= Promecal =

Promecal, also known by the corporate name Grupo de Comunicación Promecal, S. L., is a mass media company in Spain. The company's name is short for Promotora de Medios de Castilla y León.

==History and assets==
The company was founded in 2000 by construction magnate Antonio Miguel Méndez Pozo. Its newspapers in Castile and León include the Diario de Burgos, Diario Palentino and El Día de Valladolid. In television, it owns two terrestrial digital (TDT) channels (Televisión digital terrestre en España) in Navarre through its subsidy Sumando Comunicación – Navarra Televisión and Navarra Televisión 2. In Castile and León, it owns 50% of Castilla y León Televisión, the only TDT operator in the region; its channels are La 7 and La 8. It also owns the news agency ICAL, and operates several Onda Cero radio franchises. In 2003, it held 40% of the shares in Antena 3 in Castile and León.
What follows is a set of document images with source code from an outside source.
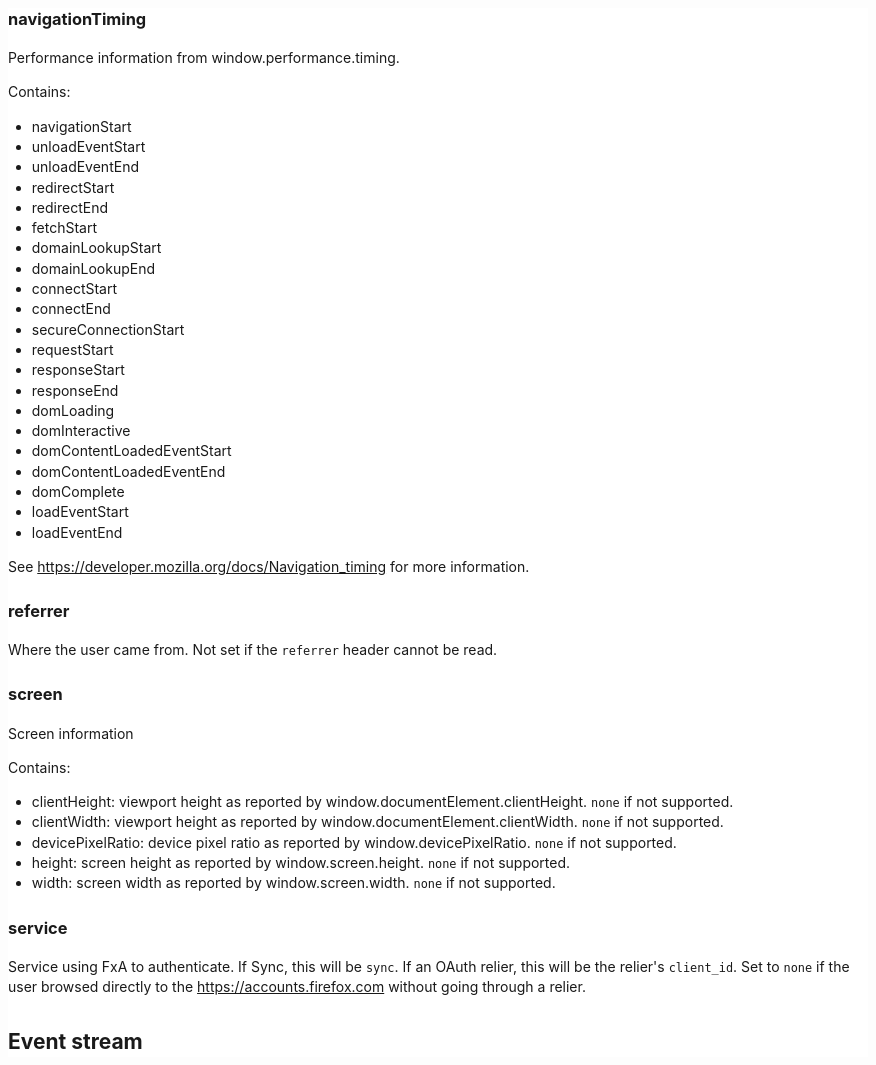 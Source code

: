 ### navigationTiming
Performance information from window.performance.timing.

Contains:
* navigationStart
* unloadEventStart
* unloadEventEnd
* redirectStart
* redirectEnd
* fetchStart
* domainLookupStart
* domainLookupEnd
* connectStart
* connectEnd
* secureConnectionStart
* requestStart
* responseStart
* responseEnd
* domLoading
* domInteractive
* domContentLoadedEventStart
* domContentLoadedEventEnd
* domComplete
* loadEventStart
* loadEventEnd

See https://developer.mozilla.org/docs/Navigation_timing for more information.

### referrer
Where the user came from. Not set if the `referrer` header cannot be read.

### screen
Screen information

Contains:
* clientHeight: viewport height as reported by window.documentElement.clientHeight. `none` if not supported.
* clientWidth: viewport height as reported by window.documentElement.clientWidth. `none` if not supported.
* devicePixelRatio: device pixel ratio as reported by window.devicePixelRatio. `none` if not supported.
* height: screen height as reported by window.screen.height. `none` if not supported.
* width: screen width as reported by window.screen.width. `none` if not supported.

### service
Service using FxA to authenticate. If Sync, this will be `sync`. If
an OAuth relier, this will be the relier's `client_id`. Set to `none` if the user browsed directly to the https://accounts.firefox.com without going through a relier.

## Event stream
In 2020, the company expanded into the region of La Rioja. It launched the newspaper El Día de La Rioja in April, and the television channel 7 La Rioja in October.

==Organisation==
As of 2010, Promecal's advertising was managed by a subsidy of PRISA, while Promecal's presses were used for some PRISA titles.

Promecal's internal structuring includes executive boards in each of its companies. Méndez Pozo's brothers and sons dominate executive positions.